Metz Gang
- Founded by: Metz brothers
- Named after: Glenn Metz
- Founding location: New Orleans
- Years active: 1985–1992
- Territory: Central City
- Ethnicity: Mostly African-American
- Leader: Glenn Metz
- Criminal activities: Racketeering, extortion, money laundering, murder, robbery, drug trafficking
- Rivals: Various organizations over, Sam Clay organization

= Metz Gang =

Defunct drug ring in New Orleans

The Metz Gang was a notorious drug ring founded by Glenn Metz and his brother Cordell "Jethro" Metz; Glenn Metz is currently serving life in prison. From 1985 to mid–1992, The Metz Gang distributed approximately 1,000 kilograms of cocaine in the New Orleans metropolitan area and, in furtherance of the conspiracy, committed murders, attempted murders, and other violent crimes. In 1993, Metz, his wife, and several of his henchmen were convicted and charged in a 22 count indictment with various charges arising from a narcotics conspiracy. In 2016, President Barack Obama commuted the life sentence of Danielle Metz, wife of Glenn Metz.

==Overview==
When crack cocaine took root in New Orleans in 1987, it seemed to spawn a pattern of crime as hyperkinetic and unpredictable as the drug itself. Dealers moved on to street corners as fast as others were arrested or killed. Alliances formed and dissipated from one big sale to the next. Profits evaporated in the thin smoke of an overnight addiction. Glen Metz's crew was the first organized drug gang the city has had besides Sam Clay's crew. After Sam "Scully" Clay was gunned down in the Calliope Projects in 1987, the drug market in New Orleans exploded with violence and mayhem. Metz's crew had dominated narcotics sales in several public housing complexes since 1985, maintaining power by killing anyone who dared to compete. In the early 1990s, NOPD began to crack down on gangs, arresting over 150 members and enforcers.

In 1992, enforcer Derrick Mahone broke out of the Louisiana Training Institute in Monroe. During the time he was free, he was arrested and released six times, four times on weapons charges. In 1993, he was gunned down in Algiers and barely survived. According to the Times-Picayune, Mahone was shot 17 times by three men who opened fire on him with submachine guns in a parking lot.

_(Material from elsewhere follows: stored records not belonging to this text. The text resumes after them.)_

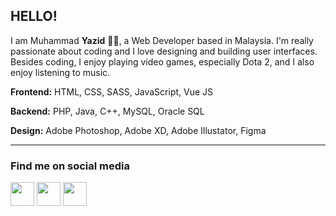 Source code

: <!--
**yazidrahimi7/yazidrahimi7** is a ✨ _special_ ✨ repository because its `README.md` (this file) appears on your GitHub profile.

Here are some ideas to get you started:
-->

## HELLO!

I am Muhammad **Yazid** 🐱‍👤, a Web Developer based in Malaysia. I'm really passionate about coding and I love designing and building user interfaces. Besides coding, I enjoy playing video games, especially Dota 2, and I also enjoy listening to music.

**Frontend:** HTML, CSS, SASS, JavaScript, Vue JS

**Backend:** PHP, Java, C++, MySQL, Oracle SQL

**Design:** Adobe Photoshop, Adobe XD, Adobe Illustator, Figma

---

### Find me on social media

[<img src="https://img.icons8.com/external-justicon-flat-justicon/50/000000/external-linkedin-social-media-justicon-flat-justicon.png" width="38" />](https://www.linkedin.com/in/muhdyazid/)
[<img src="https://img.icons8.com/fluency/50/000000/instagram-new.png" width="38"/>](https://www.instagram.com/yazidrahimi/)
[<img src="https://img.icons8.com/external-kmg-design-outline-color-kmg-design/50/000000/external-web-web-hosting-kmg-design-outline-color-kmg-design.png" width="38"/>](https://yazidrahimi.me/)
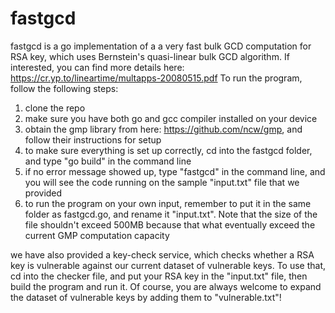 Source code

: # fastgcd
fastgcd is a go implementation of a a very fast bulk GCD computation for RSA key, which uses Bernstein's quasi-linear bulk GCD algorithm. If interested, you can find more details here: https://cr.yp.to/lineartime/multapps-20080515.pdf
To run the program, follow the following steps:
1) clone the repo
2) make sure you have both go and gcc compiler installed on your device
3) obtain the gmp library from here: https://github.com/ncw/gmp, and follow their instructions for setup
4) to make sure everything is set up correctly, cd into the fastgcd folder, and type "go build" in the command line
5) if no error message showed up, type "fastgcd" in the command line, and you will see the code running on the sample "input.txt" file that we provided 
6) to run the program on your own input, remember to put it in the same folder as fastgcd.go, and rename it "input.txt". Note that the size of the file shouldn't exceed 500MB because that what eventually exceed the current GMP computation capacity

we have also provided a key-check service, which checks whether a RSA key is vulnerable against our current dataset of vulnerable keys.
To use that, cd into the checker file, and put your RSA key in the "input.txt" file, then build the program and run it.
Of course, you are always welcome to expand the dataset of vulnerable keys by adding them to "vulnerable.txt"!
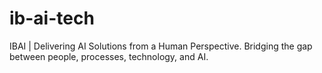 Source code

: # ib-ai-tech
IBAI | Delivering AI Solutions from a Human Perspective. Bridging the gap between people, processes, technology, and AI.
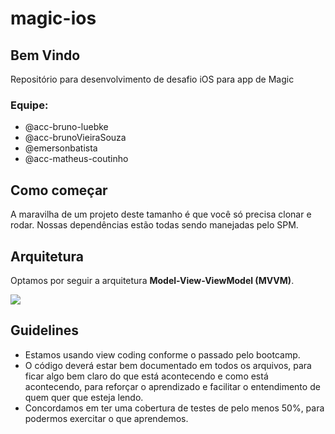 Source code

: # magic-ios

## Bem Vindo
Repositório para desenvolvimento de desafio iOS para app de Magic

### Equipe:
- @acc-bruno-luebke
- @acc-brunoVieiraSouza
- @emersonbatista
- @acc-matheus-coutinho

## Como começar
A maravilha de um projeto deste tamanho é que você só precisa clonar e rodar. Nossas dependências estão todas sendo manejadas pelo SPM.

## Arquitetura
Optamos por seguir a arquitetura **Model-View-ViewModel (MVVM)**.

![](https://benoitpasquier.com/images/2018/01/mvvm-pattern.png)

## Guidelines
- Estamos usando view coding conforme o passado pelo bootcamp.
- O código deverá estar bem documentado em todos os arquivos, para ficar algo bem claro do que está acontecendo e como está acontecendo, para reforçar o aprendizado e facilitar o entendimento de quem quer que esteja lendo.
- Concordamos em ter uma cobertura de testes de pelo menos 50%, para podermos exercitar o que aprendemos. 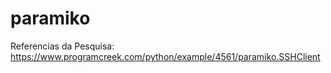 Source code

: # paramiko

Referencias da Pesquisa:
https://www.programcreek.com/python/example/4561/paramiko.SSHClient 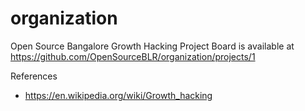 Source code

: # organization

Open Source Bangalore Growth Hacking Project Board is available at https://github.com/OpenSourceBLR/organization/projects/1


References
*  https://en.wikipedia.org/wiki/Growth_hacking
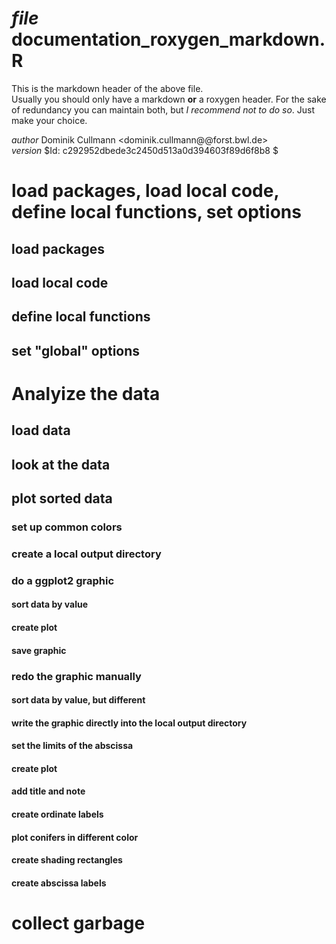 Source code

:#  *file* documentation_roxygen_markdown.R 
 
  This is the markdown header of the above file.  
  Usually you should only have a markdown **or** a
  roxygen header. For the sake of redundancy you can maintain both, but *I
  recommend not to do so*. Just make your choice.
 
  *author* Dominik Cullmann <dominik.cullmann@@forst.bwl.de>  
  *version* $Id: c292952dbede3c2450d513a0d394603f89d6f8b8 $  

#  load packages, load local code, define local functions, set options
##  load packages
##  load local code
##  define local functions
##  set "global" options
#  Analyize the data
##  load data
##  look at the data 
##  plot sorted data
###  set up common colors
###  create a local output directory
###  do a ggplot2 graphic
####  sort data by value
####  create plot
####  save graphic
###  redo the graphic manually
####  sort data by value, but different
####  write the graphic directly into the local output directory
####  set the limits of the abscissa
####  create plot
####  add title and note
####  create ordinate labels
####  plot conifers in different color
####  create shading rectangles
####  create abscissa labels
#  collect garbage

Following a trail of tips through rural Mississippi, in January 1993 federal authorities tracked down and arrested the last fugitive, Danielle Metz, at an apartment complex in Jackson, Mississippi. Metz was tracked down after information led U.S. marshals to Yazoo City, Mississippi, where several residents recognized photographs of the suspect, a deputy marshal said. Metz apparently had contacts in Yazoo County, said the marshal. on December 15, 1993, Danielle Metz was convicted of conspiracy to possess with intent to distribute and distribute cocaine, continuing criminal enterprise, possession with intent to distribute cocaine, and laundering of monetary instruments. U.S. District Judge A.J. McNamara sentenced her to mandatory life in prison.

===1992 Indictment===
In 1992, enforcers Gennero "Meatball" Arthur and Gerald Elwood were arrested and indicted with 10 other members for murder and cocaine distribution. Elwood, who went by the nickname "Nap" and was reportedly one of the main hitmen for the Metz gang (along with Arthur), became famous for his customized Ford pickup truck that had armored plating inside of the frame and the words "VILLAIN IN BLACK" emblazoned on the sides of it and more famously "HOMICIDE" on the front of the hood. Elwood was arrested in 1991 after leaving a hotel in LaPlace, Louisiana with another Metz gang operative with drugs, weapons, and cash. He was found guilty for his role in the gang's operations and is currently serving life at FCI Coleman detention facility in Florida.

Arthur, who was suspected of killing 70 people, was arrested in a Seattle restaurant where he was hiding out as a dishwasher. A spokesman for the U.S. Marshals Service said Arthur is believed to have been hiding out in Seattle for two or three years. In his role as an enforcer, marshals say Arthur is believed to have machine-gunned to death three people and wounded two others in the so- called "Earhart Expressway Ambush" in 1990.
On another occasion, marshals claim Arthur confronted a government witness in a housing project and machine-gunned the man in the legs, leaving him as an example to others who might consider testifying against the Metz group. Law enforcement officials also believe Arthur was the triggerman in the "Scully" Clay murder, although they were never able to get any sound evidence on him about that case, which remains unsolved to date.